Overwatering yellow hydrangea leaves cause them to get water-logged and suffocate, which makes it difficult for them to take up nutrients from the soil. To avoid this problem, make sure the soil is not constantly wet and provide it with adequate drainage.
Another common reason for yellow hydrangea leaves is that the plant is suffering from a lack of nutrients, especially nitrogen. Nitrogen is essential for hydrangeas to grow large, green leaves. A deficiency of this nutrient is typically the result of poor soil quality, and can be remedied by adding organic matter such as compost or well-rotted manure to the garden bed. A nitrogen-rich fertilizer that contains kelp and fish meal is also an excellent choice to help fight the nitrogen deficiency issue.

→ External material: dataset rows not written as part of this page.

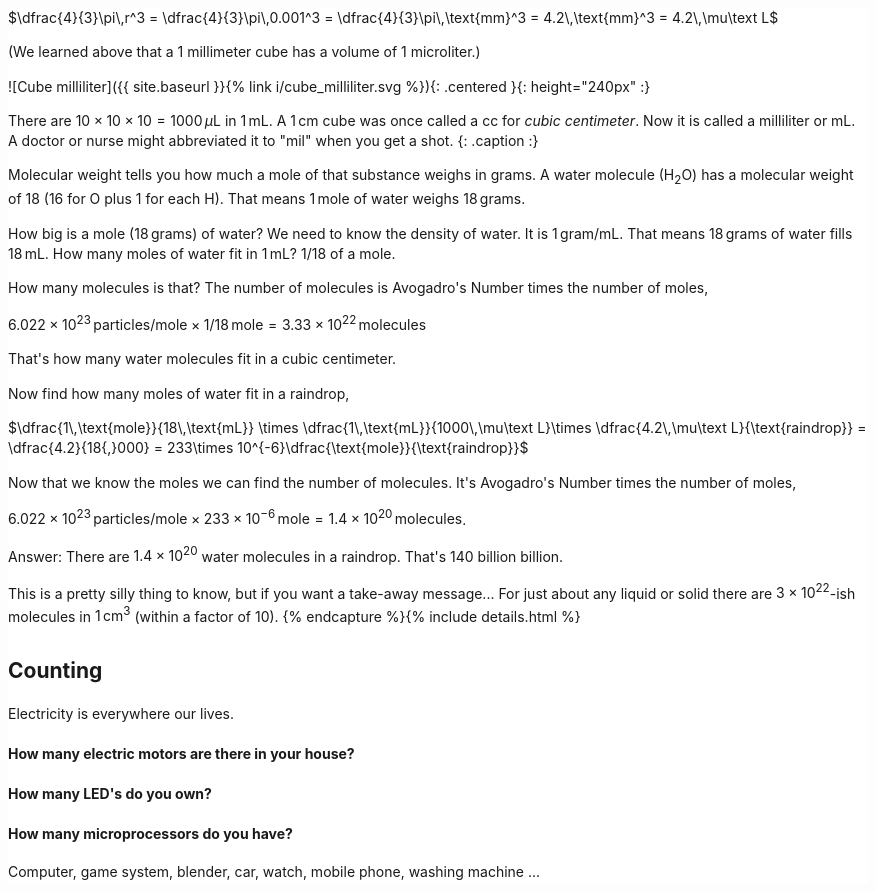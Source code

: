 $\dfrac{4}{3}\pi\,r^3 = \dfrac{4}{3}\pi\,0.001^3 = \dfrac{4}{3}\pi\,\text{mm}^3 = 4.2\,\text{mm}^3 = 4.2\,\mu\text L$

(We learned above that a $1$ millimeter cube has a volume of $1$ microliter.)

![Cube milliliter]({{ site.baseurl }}{% link i/cube_milliliter.svg %}){: .centered }{: height="240px" :}

There are $10\times 10\times 10 = 1000\,\mu\text{L}$ in $1\,\text{mL}$. A $1\,\text{cm}$ cube was once called a $\text{cc}$ for <em>cubic centimeter</em>. Now it is called a milliliter or $\text{mL}$. A doctor or nurse might abbreviated it to "mil" when you get a shot.
{: .caption :}

Molecular weight tells you how much a mole of that substance weighs in grams. A water molecule (H<sub>2</sub>O) has a molecular weight of $18$ $(16$ for O plus $1$ for each H$)$. That means $1\,\text{mole}$ of water weighs $18\,\text{grams}$. 

How big is a mole $(18\,\text{grams})$ of water? We need to know the density of water. It is $1\,\text{gram}/\text{mL}$. That means $18\,\text{grams}$ of water fills $18\,\text{mL}$. How many moles of water fit in $1\,\text{mL}$? $1/18$ of a mole. 

How many molecules is that? The number of molecules is Avogadro's Number times the number of moles, 

$6.022\times 10^{23}\,\text{particles/mole} \times 1/18\,\text{mole} = 3.33 \times 10^{22}\,\text{molecules}$

That's how many water molecules fit in a cubic centimeter.

Now find how many moles of water fit in a raindrop,

$\dfrac{1\,\text{mole}}{18\,\text{mL}} \times \dfrac{1\,\text{mL}}{1000\,\mu\text L}\times \dfrac{4.2\,\mu\text L}{\text{raindrop}} = \dfrac{4.2}{18{,}000} = 233\times 10^{-6}\dfrac{\text{mole}}{\text{raindrop}}$

Now that we know the moles we can find the number of molecules. It's Avogadro's Number times the number of moles, 

$6.022\times 10^{23}\,\text{particles/mole} \times 233\times 10^{-6}\,\text{mole} = 1.4 \times 10^{20}\,\text{molecules}$. 

Answer: There are $1.4 \times 10^{20}$ water molecules in a raindrop. That's $140$ billion billion. 


This is a pretty silly thing to know, but if you want a take-away message... For just about any liquid or solid there are $3 \times 10^{22}$-ish molecules in $1\,\text{cm}^3$ (within a factor of $10$).
{% endcapture %}{% include details.html %}

## Counting

Electricity is everywhere our lives. 

#### How many electric motors are there in your house?

#### How many LED's do you own?

#### How many microprocessors do you have? 

Computer, game system, blender, car, watch, mobile phone, washing machine ...
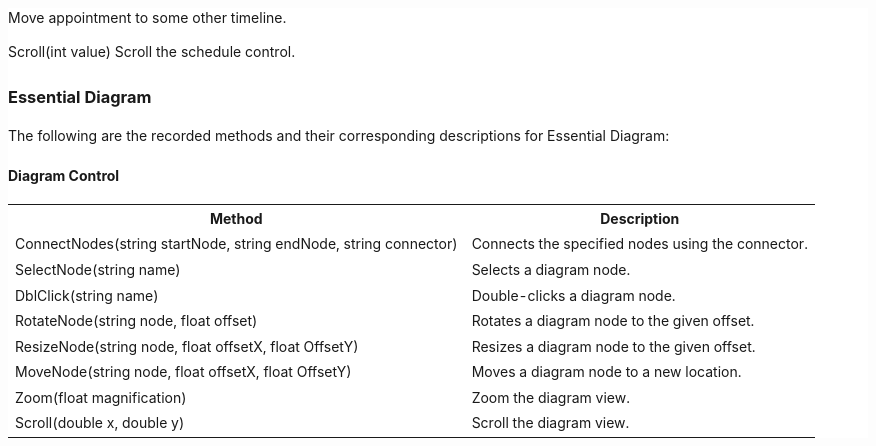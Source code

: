 Move appointment to some other timeline.</td></tr>
<tr>
<td>
Scroll(int value)</td><td>
Scroll the schedule control.</td></tr>
</table>

### Essential Diagram



The following are the recorded methods and their corresponding descriptions for Essential Diagram:



#### Diagram Control



<table>
<tr>
<th>
Method</th><th>
Description</th></tr>
<tr>
<td>
ConnectNodes(string startNode, string endNode, string connector)</td><td>
Connects the specified nodes using the connector.</td></tr>
<tr>
<td>
SelectNode(string name)</td><td>
Selects a diagram node.</td></tr>
<tr>
<td>
DblClick(string name)</td><td>
Double-clicks  a diagram node.</td></tr>
<tr>
<td>
RotateNode(string node, float offset)</td><td>
Rotates a diagram node to the given offset.</td></tr>
<tr>
<td>
ResizeNode(string node, float offsetX, float OffsetY)</td><td>
Resizes a diagram node to the given offset.</td></tr>
<tr>
<td>
MoveNode(string node, float offsetX, float OffsetY)</td><td>
Moves a diagram node to a new location.</td></tr>
<tr>
<td>
Zoom(float magnification)</td><td>
Zoom the diagram view.</td></tr>
<tr>
<td>
Scroll(double x, double y)</td><td>
Scroll the diagram view.</td></tr>
</table>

Yellow Hydrangea Leaves: Diagnosing and Treating Common Garden Problems
If the leaves of your hydrangea are yellow but the veins remain green, this is a sign that the plant is lacking iron. This nutrient is important for chlorophyll production during photosynthesis, so a deficiency of it can lead to the discoloration of the leaves, known as iron chlorosis. Iron deficiency can be corrected by using a liquid iron solution or applying a soluble powder. A foliar spray containing iron chelates is also an excellent way to replenish the hydrangea’s supply of this vital nutrient.